> **EXERCISE DETAILS**
Beginning at the top of the listing, repeat each line exactly until the line with "It is expected" has been repeated too.

> **PROVIDED RECORDS**
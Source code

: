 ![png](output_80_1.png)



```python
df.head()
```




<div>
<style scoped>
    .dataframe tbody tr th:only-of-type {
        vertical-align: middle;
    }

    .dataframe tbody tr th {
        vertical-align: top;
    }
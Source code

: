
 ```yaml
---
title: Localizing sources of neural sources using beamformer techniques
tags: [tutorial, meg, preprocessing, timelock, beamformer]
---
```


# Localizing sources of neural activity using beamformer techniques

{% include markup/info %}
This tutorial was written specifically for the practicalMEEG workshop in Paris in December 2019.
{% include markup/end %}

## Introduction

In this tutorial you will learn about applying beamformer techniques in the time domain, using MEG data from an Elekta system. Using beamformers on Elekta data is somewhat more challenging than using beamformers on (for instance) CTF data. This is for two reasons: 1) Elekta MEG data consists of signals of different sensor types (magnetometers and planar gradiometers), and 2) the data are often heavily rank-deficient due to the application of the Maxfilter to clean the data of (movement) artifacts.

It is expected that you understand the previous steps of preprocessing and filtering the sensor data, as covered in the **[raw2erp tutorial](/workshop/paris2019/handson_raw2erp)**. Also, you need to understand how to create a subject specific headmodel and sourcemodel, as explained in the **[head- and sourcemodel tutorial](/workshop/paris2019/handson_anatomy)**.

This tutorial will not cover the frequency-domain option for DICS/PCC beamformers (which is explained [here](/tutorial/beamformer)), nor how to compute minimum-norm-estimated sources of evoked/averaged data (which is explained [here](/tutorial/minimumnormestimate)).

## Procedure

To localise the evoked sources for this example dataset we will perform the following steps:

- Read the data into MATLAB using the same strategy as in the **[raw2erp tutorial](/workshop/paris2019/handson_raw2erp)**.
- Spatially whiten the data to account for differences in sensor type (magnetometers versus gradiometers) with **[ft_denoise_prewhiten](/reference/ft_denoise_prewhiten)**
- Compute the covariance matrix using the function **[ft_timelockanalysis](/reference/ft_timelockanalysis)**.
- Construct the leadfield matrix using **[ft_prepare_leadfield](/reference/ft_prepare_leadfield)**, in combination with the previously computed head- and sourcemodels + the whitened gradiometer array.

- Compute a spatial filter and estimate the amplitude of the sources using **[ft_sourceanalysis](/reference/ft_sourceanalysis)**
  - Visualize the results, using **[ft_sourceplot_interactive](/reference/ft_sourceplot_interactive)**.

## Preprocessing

> **YOUR RESPONSE**
Source code

: ![png](output_80_1.png)



```python
df.head()
```




<div>
<style scoped>
    .dataframe tbody tr th:only-of-type {
        vertical-align: middle;
    }

    .dataframe tbody tr th {
        vertical-align: top;
    }
Source code

:
 ```yaml
---
title: Localizing sources of neural sources using beamformer techniques
tags: [tutorial, meg, preprocessing, timelock, beamformer]
---
```


# Localizing sources of neural activity using beamformer techniques

{% include markup/info %}
This tutorial was written specifically for the practicalMEEG workshop in Paris in December 2019.
{% include markup/end %}

## Introduction

In this tutorial you will learn about applying beamformer techniques in the time domain, using MEG data from an Elekta system. Using beamformers on Elekta data is somewhat more challenging than using beamformers on (for instance) CTF data. This is for two reasons: 1) Elekta MEG data consists of signals of different sensor types (magnetometers and planar gradiometers), and 2) the data are often heavily rank-deficient due to the application of the Maxfilter to clean the data of (movement) artifacts.

It is expected that you understand the previous steps of preprocessing and filtering the sensor data, as covered in the **[raw2erp tutorial](/workshop/paris2019/handson_raw2erp)**. Also, you need to understand how to create a subject specific headmodel and sourcemodel, as explained in the **[head- and sourcemodel tutorial](/workshop/paris2019/handson_anatomy)**.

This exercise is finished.